Embodied intelligence

This line of thinking was thrust into the limelight in the 1980s by Australian roboticist Rodney Brooks, who went on to found leading robotics companies iRobot and Rethink Robotics. He championed the idea that AI researchers need to do away with abstract representations that enabled systems to reason about the world and start from the bottom up by focusing on the coupling of the sensory and motor systems that allows both animals and humans to interact with their environment.

"He really threw the cat among the pigeons," says Prof Shanahan, who adds that while many, including Brooks, have back-pedalled somewhat and representations have crept back in, the mark of this thinking is still firmly embedded in both AI and robotics.

Much like the path that evolution took, for Prof Shanahan developing the ability to learn about and interact with the environment has to come before any higher cognitive abilities. "I think we should start looking at things like animal behaviour and animal cognition, or even infant behaviour.
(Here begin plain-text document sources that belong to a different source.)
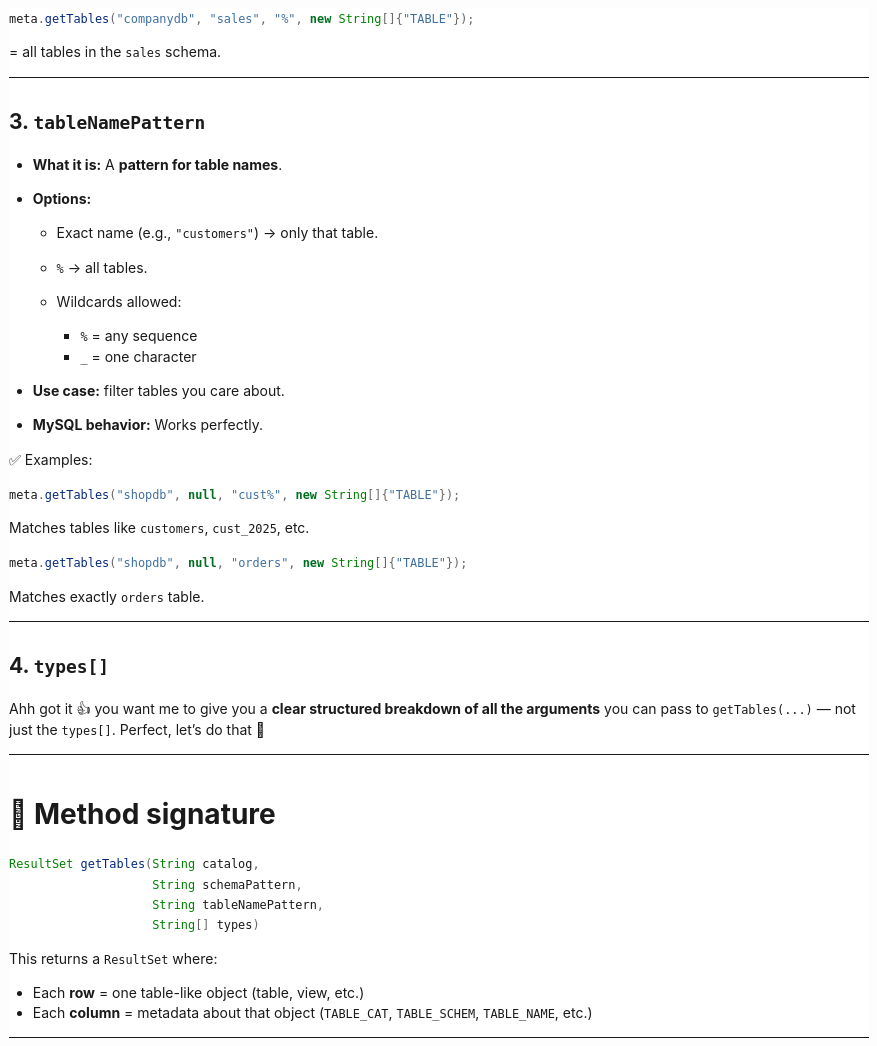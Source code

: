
 ```java
meta.getTables("companydb", "sales", "%", new String[]{"TABLE"});
```

\= all tables in the `sales` schema.

---

## 3. **`tableNamePattern`**

* **What it is:** A **pattern for table names**.
* **Options:**

  * Exact name (e.g., `"customers"`) → only that table.
  * `%` → all tables.
  * Wildcards allowed:

    * `%` = any sequence
    * `_` = one character
* **Use case:** filter tables you care about.
* **MySQL behavior:** Works perfectly.

✅ Examples:

```java
meta.getTables("shopdb", null, "cust%", new String[]{"TABLE"});
```

Matches tables like `customers`, `cust_2025`, etc.

```java
meta.getTables("shopdb", null, "orders", new String[]{"TABLE"});
```

Matches exactly `orders` table.

---

## 4. **`types[]`**

Ahh got it 👍 you want me to give you a **clear structured breakdown of all the arguments** you can pass to `getTables(...)` — not just the `types[]`. Perfect, let’s do that 🚀

---

# 📌 Method signature

```java
ResultSet getTables(String catalog,
                    String schemaPattern,
                    String tableNamePattern,
                    String[] types)
```

This returns a `ResultSet` where:

* Each **row** = one table-like object (table, view, etc.)
* Each **column** = metadata about that object (`TABLE_CAT`, `TABLE_SCHEM`, `TABLE_NAME`, etc.)

---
There is all sorts of non-linguistic behaviour that demonstrates intelligence," he says. "These other kinds of capabilities that are grounded in interaction with the world are a prerequisite."

This is a strand of thinking that has certainly been taken on board by the Human Brain Project. Its neuro-robotics sub-project is on course to release its software platform to members of the consortium in mid-2015 and the first closed-loop simulations of a robot moving inside a virtual room controlled by a point neuron network have been run on the development system.
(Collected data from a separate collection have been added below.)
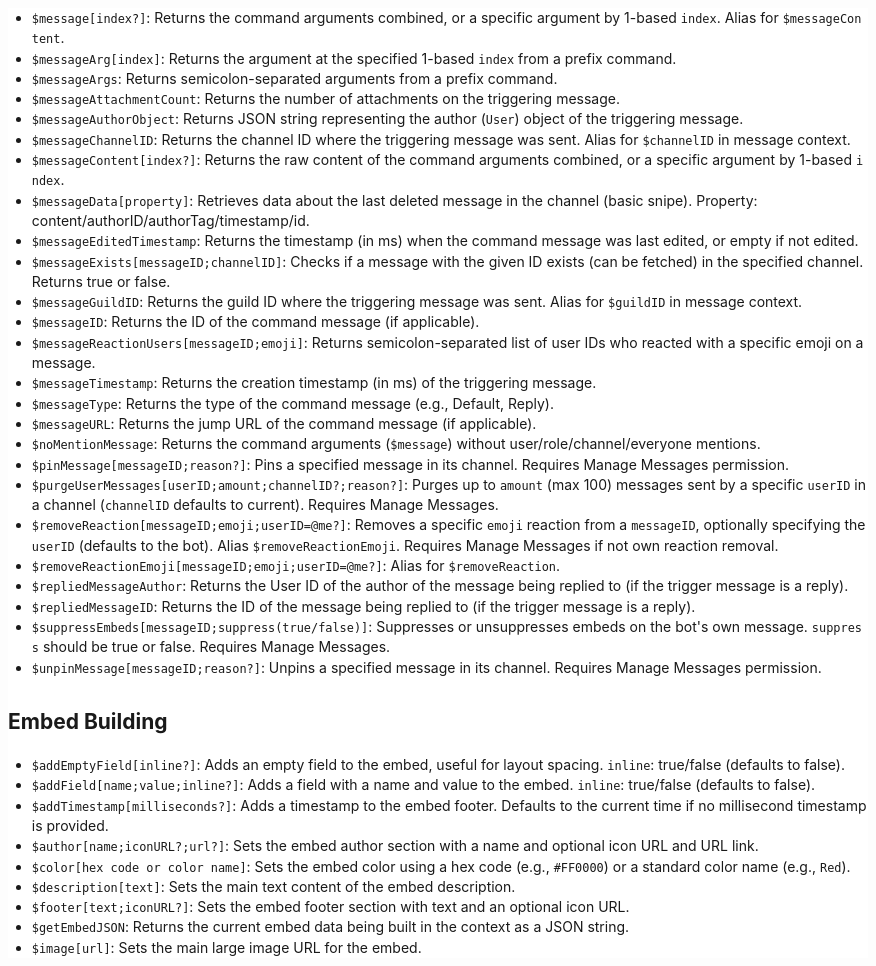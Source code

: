 *   `$message[index?]`: Returns the command arguments combined, or a specific argument by 1-based `index`. Alias for `$messageContent`.
*   `$messageArg[index]`: Returns the argument at the specified 1-based `index` from a prefix command.
*   `$messageArgs`: Returns semicolon-separated arguments from a prefix command.
*   `$messageAttachmentCount`: Returns the number of attachments on the triggering message.
*   `$messageAuthorObject`: Returns JSON string representing the author (`User`) object of the triggering message.
*   `$messageChannelID`: Returns the channel ID where the triggering message was sent. Alias for `$channelID` in message context.
*   `$messageContent[index?]`: Returns the raw content of the command arguments combined, or a specific argument by 1-based `index`.
*   `$messageData[property]`: Retrieves data about the last deleted message in the channel (basic snipe). Property: content/authorID/authorTag/timestamp/id.
*   `$messageEditedTimestamp`: Returns the timestamp (in ms) when the command message was last edited, or empty if not edited.
*   `$messageExists[messageID;channelID]`: Checks if a message with the given ID exists (can be fetched) in the specified channel. Returns true or false.
*   `$messageGuildID`: Returns the guild ID where the triggering message was sent. Alias for `$guildID` in message context.
*   `$messageID`: Returns the ID of the command message (if applicable).
*   `$messageReactionUsers[messageID;emoji]`: Returns semicolon-separated list of user IDs who reacted with a specific emoji on a message.
*   `$messageTimestamp`: Returns the creation timestamp (in ms) of the triggering message.
*   `$messageType`: Returns the type of the command message (e.g., Default, Reply).
*   `$messageURL`: Returns the jump URL of the command message (if applicable).
*   `$noMentionMessage`: Returns the command arguments (`$message`) without user/role/channel/everyone mentions.
*   `$pinMessage[messageID;reason?]`: Pins a specified message in its channel. Requires Manage Messages permission.
*   `$purgeUserMessages[userID;amount;channelID?;reason?]`: Purges up to `amount` (max 100) messages sent by a specific `userID` in a channel (`channelID` defaults to current). Requires Manage Messages.
*   `$removeReaction[messageID;emoji;userID=@me?]`: Removes a specific `emoji` reaction from a `messageID`, optionally specifying the `userID` (defaults to the bot). Alias `$removeReactionEmoji`. Requires Manage Messages if not own reaction removal.
*   `$removeReactionEmoji[messageID;emoji;userID=@me?]`: Alias for `$removeReaction`.
*   `$repliedMessageAuthor`: Returns the User ID of the author of the message being replied to (if the trigger message is a reply).
*   `$repliedMessageID`: Returns the ID of the message being replied to (if the trigger message is a reply).
*   `$suppressEmbeds[messageID;suppress(true/false)]`: Suppresses or unsuppresses embeds on the bot's own message. `suppress` should be true or false. Requires Manage Messages.
*   `$unpinMessage[messageID;reason?]`: Unpins a specified message in its channel. Requires Manage Messages permission.

## Embed Building

*   `$addEmptyField[inline?]`: Adds an empty field to the embed, useful for layout spacing. `inline`: true/false (defaults to false).
*   `$addField[name;value;inline?]`: Adds a field with a name and value to the embed. `inline`: true/false (defaults to false).
*   `$addTimestamp[milliseconds?]`: Adds a timestamp to the embed footer. Defaults to the current time if no millisecond timestamp is provided.
*   `$author[name;iconURL?;url?]`: Sets the embed author section with a name and optional icon URL and URL link.
*   `$color[hex code or color name]`: Sets the embed color using a hex code (e.g., `#FF0000`) or a standard color name (e.g., `Red`).
*   `$description[text]`: Sets the main text content of the embed description.
*   `$footer[text;iconURL?]`: Sets the embed footer section with text and an optional icon URL.
*   `$getEmbedJSON`: Returns the current embed data being built in the context as a JSON string.
*   `$image[url]`: Sets the main large image URL for the embed.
So where does this leave the Turing Test? Whether or not it's a good way to judge a putative general intelligence, is there any merit to it? "It's actually very productive in terms of getting people to focus on solutions that work," says Prof Edmonds. "Too often something difficult like AI retreats back into formalism and in essence, for a long time, AI did that."
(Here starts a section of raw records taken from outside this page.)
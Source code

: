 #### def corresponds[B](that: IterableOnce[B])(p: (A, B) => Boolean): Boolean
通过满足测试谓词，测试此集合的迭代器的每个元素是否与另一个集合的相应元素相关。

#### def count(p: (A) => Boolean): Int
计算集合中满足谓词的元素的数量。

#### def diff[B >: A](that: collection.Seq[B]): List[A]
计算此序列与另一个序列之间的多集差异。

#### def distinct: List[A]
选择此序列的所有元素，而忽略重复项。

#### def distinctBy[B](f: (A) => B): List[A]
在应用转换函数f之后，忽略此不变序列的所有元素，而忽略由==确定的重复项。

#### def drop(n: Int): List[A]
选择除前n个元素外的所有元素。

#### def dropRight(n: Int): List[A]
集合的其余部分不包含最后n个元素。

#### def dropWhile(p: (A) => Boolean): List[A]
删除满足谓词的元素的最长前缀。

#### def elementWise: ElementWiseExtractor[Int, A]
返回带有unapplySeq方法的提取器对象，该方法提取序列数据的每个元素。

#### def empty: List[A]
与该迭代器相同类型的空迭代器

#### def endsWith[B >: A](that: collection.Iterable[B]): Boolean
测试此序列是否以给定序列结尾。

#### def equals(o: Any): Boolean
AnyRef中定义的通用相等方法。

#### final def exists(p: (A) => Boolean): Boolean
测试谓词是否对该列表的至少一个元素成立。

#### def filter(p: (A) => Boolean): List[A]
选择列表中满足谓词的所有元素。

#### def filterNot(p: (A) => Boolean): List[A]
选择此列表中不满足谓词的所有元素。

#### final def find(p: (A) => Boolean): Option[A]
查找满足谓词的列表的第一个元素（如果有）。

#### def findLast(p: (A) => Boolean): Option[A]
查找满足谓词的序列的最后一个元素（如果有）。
At a press conference on the opening day of the Human Brain Project summit, director and neuroscientist Henry Markram said that one of the biggest challenges for the project was explaining to the public and press that it was not about some sci-fi conception of an artificial brain that one could have a conversation with.

Machines based on brain architecture will often be used to handle more abstract data, the University of Heidelberg's Prof Meier argues. Practical applications of cognitive computing lie in other information-'rich areas such as weather prediction, logistics and finance. "What humans can do is look at complex data and see relationships between data and infer what will happen next. The prediction-'making capability of the brain is a very powerful thing even when the data is incomplete or very noisy or we're in a situation we've never been in before," he explains.

Prof Shanahan says the test is "the icing on the cake" once all the other aspects of intelligence have been ticked. When pressed for a timescale he says: "I have revised my personal timescales down over the last few years. If you'd asked me 10 years ago I would have said 'I couldn't imagine, maybe 100 years'. Now I wouldn't be surprised if it happened in the next 20 years."

Prof Edmonds reluctantly puts his money on 20 to 30 years. Prof Meier declines: IT predictions are rarely right, he says.